The UN Industrial Development Organization (UNIDO) and the International Center on Small Hydro Power (ICSHP), a China-based, non-profit body that promotes this form of energy worldwide, launched the site last month (13 February).
“The first step is to share knowledge so that decision-makers, stakeholders, investors and local communities can benefit and learn from our resource,” says Liu Heng, the ICSHP’s director-general.
Small hydropower plants – producing up to ten megawatts of power (almost enough to run a 20-carriage, high-speed train) – generate this energy from flowing water.
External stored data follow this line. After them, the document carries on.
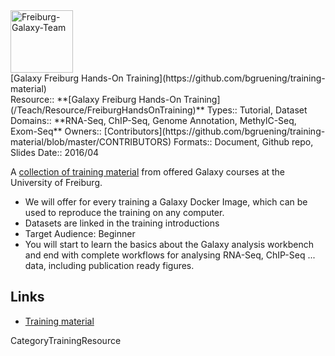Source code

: <div class='center'>
<a href='https://github.com/bgruening/training-material'><img src='/Freiburg-Galaxy-Team.png' alt='Freiburg-Galaxy-Team' height="100" /></a>
</div>

<div class="title">[Galaxy Freiburg Hands-On Training](https://github.com/bgruening/training-material)</div>



<div class='deploymentbox'>
 Resource:: **[Galaxy Freiburg Hands-On Training](/Teach/Resource/FreiburgHandsOnTraining)**
 Types:: Tutorial, Dataset
 Domains:: **RNA-Seq, ChIP-Seq, Genome Annotation, MethylC-Seq, Exom-Seq** 
 Owners:: [Contributors](https://github.com/bgruening/training-material/blob/master/CONTRIBUTORS)
 Formats:: Document, Github repo, Slides
 Date:: 2016/04
</div>

A [collection of training material](https://github.com/bgruening/training-material) from offered Galaxy courses at the University of Freiburg.

* We will offer for every training a Galaxy Docker Image, which can be used to reproduce the training on any computer.
* Datasets are linked in the training introductions
* Target Audience: Beginner
* You will start to learn the basics about the Galaxy analysis workbench and end with complete workflows for analysing RNA-Seq, ChIP-Seq ... data, including publication ready figures.


## Links

* [Training material](https://github.com/bgruening/training-material)

CategoryTrainingResource

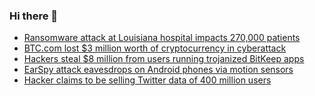 ### Hi there 👋

<!--START_SECTION:feed-->
* [Ransomware attack at Louisiana hospital impacts 270,000 patients](https://www.bleepingcomputer.com/news/security/ransomware-attack-at-louisiana-hospital-impacts-270-000-patients/)
* [BTC.com lost $3 million worth of cryptocurrency in cyberattack](https://www.bleepingcomputer.com/news/security/btccom-lost-3-million-worth-of-cryptocurrency-in-cyberattack/)
* [Hackers steal $8 million from users running trojanized BitKeep apps](https://www.bleepingcomputer.com/news/security/hackers-steal-8-million-from-users-running-trojanized-bitkeep-apps/)
* [EarSpy attack eavesdrops on Android phones via motion sensors](https://www.bleepingcomputer.com/news/security/earspy-attack-eavesdrops-on-android-phones-via-motion-sensors/)
* [Hacker claims to be selling Twitter data of 400 million users](https://www.bleepingcomputer.com/news/security/hacker-claims-to-be-selling-twitter-data-of-400-million-users/)
<!--END_SECTION:feed-->

<!--
**frankenk/frankenk** is a ✨ _special_ ✨ repository because its `README.md` (this file) appears on your GitHub profile.

Here are some ideas to get you started:

- 🔭 I’m currently working on ...
- 🌱 I’m currently learning ...
- 👯 I’m looking to collaborate on ...
- 🤔 I’m looking for help with ...
- 💬 Ask me about ...
- 📫 How to reach me: ...
- 😄 Pronouns: ...
- ⚡ Fun fact: ...
-->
Such plants offer the chance of energy independence to rural communities that are not connected to the electricity grid, says the website.
The new site includes a map based on three years of data gathering that has 20 regional overviews and 149 country reports.
Each report is designed to be small enough to download on a mobile phone, so poorer people without access to computers can get hold of it.
As small hydropower technology is flexible and plants are easy to build, operate and maintain locally, they can benefit rural regions, boosting industrial development in a socially inclusive way, says Liu.
“Rural electrification can mark a revolutionary change for local communities previously reliant on gasoline,” he says.
Lara Jin Qiu-ting Esser, senior programme officer at ICSHP and one of the editors of the report, tells SciDev.Net that her organisation is “open to the idea” of including scientific research on small hydropower in future reports.
She also hopes to add case studies showing technical, social and environmental aspects of the technology, along with different financing mechanisms.
“If we can create an understanding that small hydropower is a renewable energy option and raise awareness of its potential at the national and regional level, then we can empower people to invest in its future,” says Esser.